Leitsatz

Wiedereinsetzung in den vorigen Stand ist bei versäumter Ausschlussfrist der Antragsveranlagung infolge Unkenntnis des steuerlichen Laien nicht zu gewähren. Der Ratgeber für Lohnsteuerzahler weist bei Übersendung der LSt-Karte auf die gesetzliche Ausschlussfrist hin. Eine Fristversäumnis infolge Unkenntnis ist daher auch bei abhanden gekommener LSt-Karte schuldhaft.

 

Sachverhalt

Der Kläger hatte seine LSt-Karte für das Streitjahr 1998 erst Ende 2001 wiedergefunden. Die LSt-Karte war infolge eines Umzugs 1999 abhanden gekommen. Der Kläger und seine Ehefrau reichten Ende 2001 - jetzt erstmals steuerlich beraten - die ESt-Erklärung 1998 unter Hinweis auf die Antragsveranlagung ein. Gleichzeitig beantragten sie wegen Fristversäumnis Wiedereinsetzung in den vorigen Stand. Außer Einkünfte aus nichtselbstständiger Arbeit des Klägers wurden im Streitjahr keine weiteren Einkünfte erzielt. Das Finanzamt lehnte den Antrag auf Wiedereinsetzung in den vorigen Stand ab, denn der Kläger hätte zur Fristwahrung bei seinem Arbeitgeber eine besondere LSt-Bescheinigung anfordern können. Der Einspruch blieb erfolglos.

 

Entscheidung

Auch die Klage hatte keinen Erfolg. Sie war unbegründet. Der Antrag auf Durchführung der Veranlagung könne nur bis zum Ablauf des auf den VZ folgenden zweiten Kalenderjahres durch Abgabe einer ESt-Erklärung gestellt werden (§ 46 Abs. 2 Nr. 8 Satz 2 EStG). Bei dieser Antragsfrist handele es sich um eine gesetzliche Ausschlussfrist, die zwar nicht verlängerbar, bei deren unverschuldeter Versäumung jedoch Wiedereinsetzung zu gewähren sei (§ 110 AO). Nach Ansicht des Senats hätten die Kläger die Antragsfrist nicht unverschuldet versäumt.

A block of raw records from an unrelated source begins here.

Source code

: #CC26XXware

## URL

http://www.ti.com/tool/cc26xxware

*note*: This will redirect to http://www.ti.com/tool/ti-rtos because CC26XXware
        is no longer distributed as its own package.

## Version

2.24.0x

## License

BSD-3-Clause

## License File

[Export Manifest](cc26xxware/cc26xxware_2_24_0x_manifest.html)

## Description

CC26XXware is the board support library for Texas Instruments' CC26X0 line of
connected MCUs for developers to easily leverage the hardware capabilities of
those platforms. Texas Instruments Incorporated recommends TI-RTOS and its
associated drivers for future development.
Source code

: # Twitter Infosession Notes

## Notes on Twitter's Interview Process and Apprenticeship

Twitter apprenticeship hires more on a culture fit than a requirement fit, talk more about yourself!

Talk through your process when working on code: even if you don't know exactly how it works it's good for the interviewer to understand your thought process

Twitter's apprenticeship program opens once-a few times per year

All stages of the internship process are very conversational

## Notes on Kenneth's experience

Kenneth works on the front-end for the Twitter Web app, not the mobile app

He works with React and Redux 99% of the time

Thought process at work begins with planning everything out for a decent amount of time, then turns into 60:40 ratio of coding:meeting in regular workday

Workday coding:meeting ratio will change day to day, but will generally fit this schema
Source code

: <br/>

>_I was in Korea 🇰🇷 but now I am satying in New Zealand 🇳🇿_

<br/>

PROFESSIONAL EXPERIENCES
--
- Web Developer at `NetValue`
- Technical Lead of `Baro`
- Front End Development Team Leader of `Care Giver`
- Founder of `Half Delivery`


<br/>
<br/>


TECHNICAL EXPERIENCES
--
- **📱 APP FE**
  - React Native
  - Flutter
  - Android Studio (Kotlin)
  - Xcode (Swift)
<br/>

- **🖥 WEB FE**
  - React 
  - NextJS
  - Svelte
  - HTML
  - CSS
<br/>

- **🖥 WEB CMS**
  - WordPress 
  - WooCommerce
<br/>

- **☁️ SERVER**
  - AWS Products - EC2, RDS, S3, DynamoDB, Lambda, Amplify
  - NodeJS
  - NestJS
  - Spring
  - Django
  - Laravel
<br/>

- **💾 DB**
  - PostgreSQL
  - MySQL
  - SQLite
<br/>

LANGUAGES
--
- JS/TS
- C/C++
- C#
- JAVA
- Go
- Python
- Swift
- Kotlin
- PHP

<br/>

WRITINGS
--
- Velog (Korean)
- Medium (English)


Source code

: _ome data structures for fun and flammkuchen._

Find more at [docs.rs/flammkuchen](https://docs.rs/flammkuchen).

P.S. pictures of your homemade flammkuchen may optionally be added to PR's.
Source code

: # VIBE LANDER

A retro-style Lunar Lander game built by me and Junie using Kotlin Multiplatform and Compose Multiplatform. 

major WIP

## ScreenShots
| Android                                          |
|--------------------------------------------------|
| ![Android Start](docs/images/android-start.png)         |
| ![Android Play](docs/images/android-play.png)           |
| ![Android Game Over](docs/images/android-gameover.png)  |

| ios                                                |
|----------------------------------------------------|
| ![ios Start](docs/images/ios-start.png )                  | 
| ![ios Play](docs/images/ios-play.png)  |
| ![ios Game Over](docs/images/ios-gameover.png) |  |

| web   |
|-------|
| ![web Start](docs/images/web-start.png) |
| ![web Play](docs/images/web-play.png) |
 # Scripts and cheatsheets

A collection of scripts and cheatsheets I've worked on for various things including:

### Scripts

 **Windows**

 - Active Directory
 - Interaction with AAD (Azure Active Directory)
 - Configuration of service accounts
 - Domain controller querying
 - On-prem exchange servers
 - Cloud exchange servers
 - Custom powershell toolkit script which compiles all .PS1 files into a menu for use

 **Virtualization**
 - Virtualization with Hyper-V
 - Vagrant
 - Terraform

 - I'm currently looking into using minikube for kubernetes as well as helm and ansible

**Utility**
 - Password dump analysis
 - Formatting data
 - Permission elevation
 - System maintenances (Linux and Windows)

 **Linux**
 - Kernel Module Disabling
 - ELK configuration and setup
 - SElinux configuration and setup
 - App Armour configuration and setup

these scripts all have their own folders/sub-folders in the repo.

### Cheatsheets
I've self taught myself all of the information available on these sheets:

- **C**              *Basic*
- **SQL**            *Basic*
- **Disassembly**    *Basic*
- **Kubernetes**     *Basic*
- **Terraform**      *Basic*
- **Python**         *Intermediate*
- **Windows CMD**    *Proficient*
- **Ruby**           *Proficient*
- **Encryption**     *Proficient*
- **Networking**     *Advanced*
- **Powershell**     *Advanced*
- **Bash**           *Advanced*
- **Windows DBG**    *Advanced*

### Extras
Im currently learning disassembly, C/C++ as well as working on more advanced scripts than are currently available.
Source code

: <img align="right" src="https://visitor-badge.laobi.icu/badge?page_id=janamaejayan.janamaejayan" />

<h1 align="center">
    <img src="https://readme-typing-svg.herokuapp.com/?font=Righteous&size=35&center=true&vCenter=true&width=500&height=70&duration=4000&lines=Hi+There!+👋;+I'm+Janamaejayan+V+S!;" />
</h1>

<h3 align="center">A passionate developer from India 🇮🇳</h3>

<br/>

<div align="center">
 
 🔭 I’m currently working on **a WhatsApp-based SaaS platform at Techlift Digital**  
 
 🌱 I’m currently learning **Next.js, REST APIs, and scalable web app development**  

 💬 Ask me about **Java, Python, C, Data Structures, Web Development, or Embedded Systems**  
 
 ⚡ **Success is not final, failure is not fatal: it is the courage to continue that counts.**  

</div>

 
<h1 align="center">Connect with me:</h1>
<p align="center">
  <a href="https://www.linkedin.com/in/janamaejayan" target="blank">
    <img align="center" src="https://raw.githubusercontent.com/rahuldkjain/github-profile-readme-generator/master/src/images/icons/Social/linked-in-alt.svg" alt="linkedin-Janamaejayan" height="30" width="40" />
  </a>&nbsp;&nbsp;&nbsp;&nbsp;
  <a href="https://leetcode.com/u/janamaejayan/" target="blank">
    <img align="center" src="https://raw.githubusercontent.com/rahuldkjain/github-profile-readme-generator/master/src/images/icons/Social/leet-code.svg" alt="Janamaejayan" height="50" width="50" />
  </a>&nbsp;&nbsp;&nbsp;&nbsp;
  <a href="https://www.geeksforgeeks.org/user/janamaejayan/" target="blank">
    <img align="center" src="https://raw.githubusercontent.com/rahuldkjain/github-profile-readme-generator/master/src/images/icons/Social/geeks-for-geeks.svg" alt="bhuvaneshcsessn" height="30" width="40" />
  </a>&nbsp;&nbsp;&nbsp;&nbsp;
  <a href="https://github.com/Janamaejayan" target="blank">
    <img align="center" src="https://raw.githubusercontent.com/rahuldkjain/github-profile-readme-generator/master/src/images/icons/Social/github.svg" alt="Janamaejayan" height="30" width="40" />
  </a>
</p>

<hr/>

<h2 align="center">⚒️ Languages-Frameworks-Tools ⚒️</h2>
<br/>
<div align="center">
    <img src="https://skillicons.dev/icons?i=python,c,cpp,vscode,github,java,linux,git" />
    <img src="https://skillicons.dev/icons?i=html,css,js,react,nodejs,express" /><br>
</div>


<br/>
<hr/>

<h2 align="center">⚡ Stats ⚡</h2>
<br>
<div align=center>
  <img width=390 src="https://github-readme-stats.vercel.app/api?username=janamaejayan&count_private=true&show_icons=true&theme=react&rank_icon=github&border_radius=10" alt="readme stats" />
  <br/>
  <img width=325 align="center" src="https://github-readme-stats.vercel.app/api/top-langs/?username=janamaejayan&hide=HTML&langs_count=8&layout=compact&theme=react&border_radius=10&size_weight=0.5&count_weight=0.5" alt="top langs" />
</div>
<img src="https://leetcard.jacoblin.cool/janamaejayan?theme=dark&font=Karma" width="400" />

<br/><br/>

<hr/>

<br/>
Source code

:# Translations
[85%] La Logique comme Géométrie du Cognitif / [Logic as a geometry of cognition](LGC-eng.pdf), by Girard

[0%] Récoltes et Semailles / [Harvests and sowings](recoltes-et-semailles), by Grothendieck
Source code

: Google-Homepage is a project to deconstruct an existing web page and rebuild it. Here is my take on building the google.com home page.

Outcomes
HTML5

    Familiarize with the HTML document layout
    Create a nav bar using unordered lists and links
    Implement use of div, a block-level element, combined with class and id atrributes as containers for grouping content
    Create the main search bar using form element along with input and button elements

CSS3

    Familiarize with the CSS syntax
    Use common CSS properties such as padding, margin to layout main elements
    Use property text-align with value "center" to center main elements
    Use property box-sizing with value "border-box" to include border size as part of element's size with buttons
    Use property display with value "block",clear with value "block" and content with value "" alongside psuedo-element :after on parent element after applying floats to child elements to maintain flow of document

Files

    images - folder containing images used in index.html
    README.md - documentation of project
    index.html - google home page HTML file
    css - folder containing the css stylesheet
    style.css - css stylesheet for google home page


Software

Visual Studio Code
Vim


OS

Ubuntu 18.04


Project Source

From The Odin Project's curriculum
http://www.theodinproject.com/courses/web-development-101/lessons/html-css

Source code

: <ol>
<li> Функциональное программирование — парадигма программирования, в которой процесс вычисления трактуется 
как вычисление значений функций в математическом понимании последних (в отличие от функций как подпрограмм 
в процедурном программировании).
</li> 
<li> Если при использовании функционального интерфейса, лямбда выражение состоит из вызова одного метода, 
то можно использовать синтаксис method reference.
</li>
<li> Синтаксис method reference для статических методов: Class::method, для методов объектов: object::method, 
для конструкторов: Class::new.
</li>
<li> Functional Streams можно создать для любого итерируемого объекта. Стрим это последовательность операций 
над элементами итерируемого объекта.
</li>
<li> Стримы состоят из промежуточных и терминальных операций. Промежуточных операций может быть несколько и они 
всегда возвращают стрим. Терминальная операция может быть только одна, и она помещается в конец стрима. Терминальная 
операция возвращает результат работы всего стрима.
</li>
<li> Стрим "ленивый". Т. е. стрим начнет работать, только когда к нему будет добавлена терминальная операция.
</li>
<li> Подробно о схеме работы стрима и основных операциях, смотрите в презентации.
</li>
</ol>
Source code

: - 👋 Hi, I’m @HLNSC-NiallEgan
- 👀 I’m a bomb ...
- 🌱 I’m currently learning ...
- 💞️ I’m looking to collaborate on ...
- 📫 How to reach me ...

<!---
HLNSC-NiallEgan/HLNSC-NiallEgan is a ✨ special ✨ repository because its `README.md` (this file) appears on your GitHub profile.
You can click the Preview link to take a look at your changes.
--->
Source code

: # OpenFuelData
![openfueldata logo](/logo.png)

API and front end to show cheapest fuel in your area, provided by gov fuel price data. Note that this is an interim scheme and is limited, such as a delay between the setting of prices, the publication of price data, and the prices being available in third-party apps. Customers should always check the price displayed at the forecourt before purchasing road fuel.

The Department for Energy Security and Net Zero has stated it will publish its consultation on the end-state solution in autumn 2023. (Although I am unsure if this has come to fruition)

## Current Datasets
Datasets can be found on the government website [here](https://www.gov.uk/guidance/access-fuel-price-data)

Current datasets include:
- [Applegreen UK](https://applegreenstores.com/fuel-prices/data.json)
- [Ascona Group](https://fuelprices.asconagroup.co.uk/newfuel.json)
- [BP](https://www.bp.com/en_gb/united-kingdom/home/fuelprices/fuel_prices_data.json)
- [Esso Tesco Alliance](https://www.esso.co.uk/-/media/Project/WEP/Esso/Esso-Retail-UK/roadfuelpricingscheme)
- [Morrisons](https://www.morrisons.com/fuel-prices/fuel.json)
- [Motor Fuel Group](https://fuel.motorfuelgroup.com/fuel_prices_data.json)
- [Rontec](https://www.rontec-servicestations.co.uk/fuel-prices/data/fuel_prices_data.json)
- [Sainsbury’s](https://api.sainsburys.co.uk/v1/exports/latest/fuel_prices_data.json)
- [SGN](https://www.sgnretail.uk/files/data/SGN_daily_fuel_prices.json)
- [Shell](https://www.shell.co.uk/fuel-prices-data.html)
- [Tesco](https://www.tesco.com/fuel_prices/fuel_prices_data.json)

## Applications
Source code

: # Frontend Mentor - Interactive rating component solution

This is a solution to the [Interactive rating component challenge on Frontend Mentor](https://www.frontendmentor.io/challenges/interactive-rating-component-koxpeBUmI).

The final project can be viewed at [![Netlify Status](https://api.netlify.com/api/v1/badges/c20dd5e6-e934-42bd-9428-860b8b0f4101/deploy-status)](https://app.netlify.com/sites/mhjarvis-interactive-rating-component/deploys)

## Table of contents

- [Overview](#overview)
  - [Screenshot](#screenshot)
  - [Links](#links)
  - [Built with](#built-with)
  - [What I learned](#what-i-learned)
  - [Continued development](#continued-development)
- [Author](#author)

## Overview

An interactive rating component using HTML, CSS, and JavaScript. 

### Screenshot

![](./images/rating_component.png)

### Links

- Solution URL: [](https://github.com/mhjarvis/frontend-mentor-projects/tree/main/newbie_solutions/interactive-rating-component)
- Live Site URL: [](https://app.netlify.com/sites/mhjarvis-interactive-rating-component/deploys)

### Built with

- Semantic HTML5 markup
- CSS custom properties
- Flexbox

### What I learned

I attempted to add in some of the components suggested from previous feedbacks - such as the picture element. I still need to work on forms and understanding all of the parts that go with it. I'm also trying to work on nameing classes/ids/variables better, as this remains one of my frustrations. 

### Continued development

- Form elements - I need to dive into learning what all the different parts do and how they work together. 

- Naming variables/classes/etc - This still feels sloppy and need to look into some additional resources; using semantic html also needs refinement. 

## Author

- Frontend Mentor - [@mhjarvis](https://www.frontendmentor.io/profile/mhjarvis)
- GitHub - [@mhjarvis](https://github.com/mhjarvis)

Auch ein steuerlicher Laie wisse oder müsse wissen, dass Erklärungen, die den Steuerpflichtigen begünstigen, nur innerhalb gewisser zeitlicher Grenzen zu berücksichtigen seien. Es komme deshalb auch nicht darauf an, dass die Kläger bis zur Abgabe der ESt-Erklärung steuerlich nicht beraten gewesen seien. Sie hätten sich die Kenntnis über die zeitlichen Grenzen schon anhand des Ratgebers für Lohnsteuerzahler bei Erhalt der LSt-Karte verschaffen können, zumal in den vorangegangenen VZ bereits Antragsveranlagungen durchgeführt worden seien. Ein bloßes Vergessen infolge der zeitweise abhanden gekommenen LSt-Karte schließe das Verschulden nicht aus.

 

Hinweis

Die Revision wurde wegen grundsätzlicher Bedeutung zugelassen. Das Revisionsverfahren ist beim BFH unter dem Az. VI R 76/05 anhängig. Zur Frage der versäumten Ausschlussfrist bei Antragsveranlagung sind beim BFH darüber hinaus noch weitere Revisionsverfahren anhängig. In vergleichbaren Fällen sollte daher Einspruch eingelegt werden. Das Einspruchsverfahren, spätestens das Klageverfahren kann auf Antrag der Beteiligten bis zur rechts- und bestandskräftigen Entscheidung dieser Revisionsverfahren ruhen.